Thai authorities have arrested Chinese national Liang Ai-Bing in Bangkok for his alleged involvement in a $14 million crypto Ponzi scheme tied to the fraudulent investment platform FINTOCH.
Key Takeaways:
- Thai police arrested Liang Ai-Bing over allegations he operated FINTOCH, a fraudulent crypto investment scheme promising 1% daily returns.
- On-chain investigators traced over $31.6 million in stablecoin movements tied to FINTOCH’s 2023 exit scam.
- Experts stress the importance of using verified crypto wallets and regulated crypto exchanges to protect investors from fraudulent schemes.
According to a local media report, Thai authorities detained Liang Ai-Bing in Bangkok this week in connection with FINTOCH, a collapsed crypto project that defrauded thousands of investors. The platform, which operated under the banner of Morgan DF Fintoch, falsely claimed to have ties with major financial institutions and promised investors daily returns of 1%.
Snapshot of the local news’ content. Source: Khao Sod
Authorities revealed that the project abruptly vanished in May 2023, leaving investors without access to their funds. Subsequent investigations found that FINTOCH had fabricated its leadership and used actors to portray executives in promotional videos. Police sources said Liang’s arrest came after months of coordinated tracking efforts involving international law enforcement and blockchain analytics teams.
Investigators Trace Over $31 Million in Stolen Funds
Blockchain investigator ZachXBT previously revealed that FINTOCH’s disappearance coincided with significant on-chain movements totaling about $31.6 million in USDT. The funds were moved across both the Tron and Ethereum networks in what analysts described as one of the most notable DeFi rug pulls of 2023.
Authorities believe Liang was one of the key operators behind the scheme, which targeted primarily Chinese-speaking investors through social media campaigns and referral programs. Thai police are now working with Interpol and Chinese officials to trace remaining assets and identify potential accomplices involved in the operation.

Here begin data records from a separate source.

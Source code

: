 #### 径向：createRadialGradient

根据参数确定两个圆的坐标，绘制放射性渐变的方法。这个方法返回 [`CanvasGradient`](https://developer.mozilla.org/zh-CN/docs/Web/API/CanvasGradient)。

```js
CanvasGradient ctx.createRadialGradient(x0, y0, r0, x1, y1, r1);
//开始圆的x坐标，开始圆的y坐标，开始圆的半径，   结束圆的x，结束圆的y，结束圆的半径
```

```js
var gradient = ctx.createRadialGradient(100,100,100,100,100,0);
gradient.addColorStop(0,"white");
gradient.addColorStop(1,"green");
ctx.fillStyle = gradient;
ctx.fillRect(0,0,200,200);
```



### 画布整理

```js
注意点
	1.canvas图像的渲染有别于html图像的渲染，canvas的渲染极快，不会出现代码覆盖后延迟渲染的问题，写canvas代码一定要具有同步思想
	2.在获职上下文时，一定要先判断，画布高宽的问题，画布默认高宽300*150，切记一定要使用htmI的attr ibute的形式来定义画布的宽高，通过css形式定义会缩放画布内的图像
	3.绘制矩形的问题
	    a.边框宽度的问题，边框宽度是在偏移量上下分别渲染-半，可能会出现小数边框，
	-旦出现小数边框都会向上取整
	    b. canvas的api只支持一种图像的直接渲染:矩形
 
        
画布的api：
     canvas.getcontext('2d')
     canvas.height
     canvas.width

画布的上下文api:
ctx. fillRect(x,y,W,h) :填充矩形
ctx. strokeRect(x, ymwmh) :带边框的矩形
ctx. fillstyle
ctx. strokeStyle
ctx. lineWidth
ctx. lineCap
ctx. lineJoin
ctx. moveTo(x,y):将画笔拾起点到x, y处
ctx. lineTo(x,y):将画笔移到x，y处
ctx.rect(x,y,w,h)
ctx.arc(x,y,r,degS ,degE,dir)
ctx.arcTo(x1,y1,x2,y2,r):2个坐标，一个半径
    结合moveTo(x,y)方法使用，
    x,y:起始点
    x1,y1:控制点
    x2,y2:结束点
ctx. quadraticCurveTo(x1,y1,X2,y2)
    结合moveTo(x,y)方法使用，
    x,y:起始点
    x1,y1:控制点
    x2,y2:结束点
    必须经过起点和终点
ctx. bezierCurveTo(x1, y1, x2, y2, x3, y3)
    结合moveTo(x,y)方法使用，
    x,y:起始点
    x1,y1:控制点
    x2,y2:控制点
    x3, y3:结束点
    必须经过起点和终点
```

Ongoing Risks in Crypto Investment Schemes
The FINTOCH case underscores persistent risks in crypto investment platforms that offer guaranteed or fixed daily returns. Such promises are rarely sustainable and often signal fraudulent intent. The platform’s collapse and Liang’s arrest serve as reminders for investors to exercise due diligence, verify company legitimacy, and use secure crypto wallets and regulated platforms.
Experts emphasize that while blockchain transparency aids in tracing illicit activity, cross-border legal enforcement remains complex. Recovering stolen digital assets often requires collaboration between multiple jurisdictions, as in this ongoing Thai investigation.
Outlook
Thai authorities are expected to continue their investigation and collaborate with regional agencies to locate remaining funds and also the other personalities behind the fraud scheme. Further updates could include formal charges against Liang as well as potential restitution efforts for victims. If ever the investigation uncovers related to larger financial networks or exchanges, there might be a huge or noticeable impact on overall market stability.
For the broader market, analysts and experts advise traders and investors to maintain and apply standard investing strategies like diversification and risk management as it serves as protection for such fraud schemes.
Summary
Thai police arrested Liang Ai-Bing in Bangkok over his alleged role in FINTOCH, a $14M crypto Ponzi; on-chain analysis traced about $31.6M in USDT across Tron and Ethereum, and investigators are coordinating internationally to recover assets.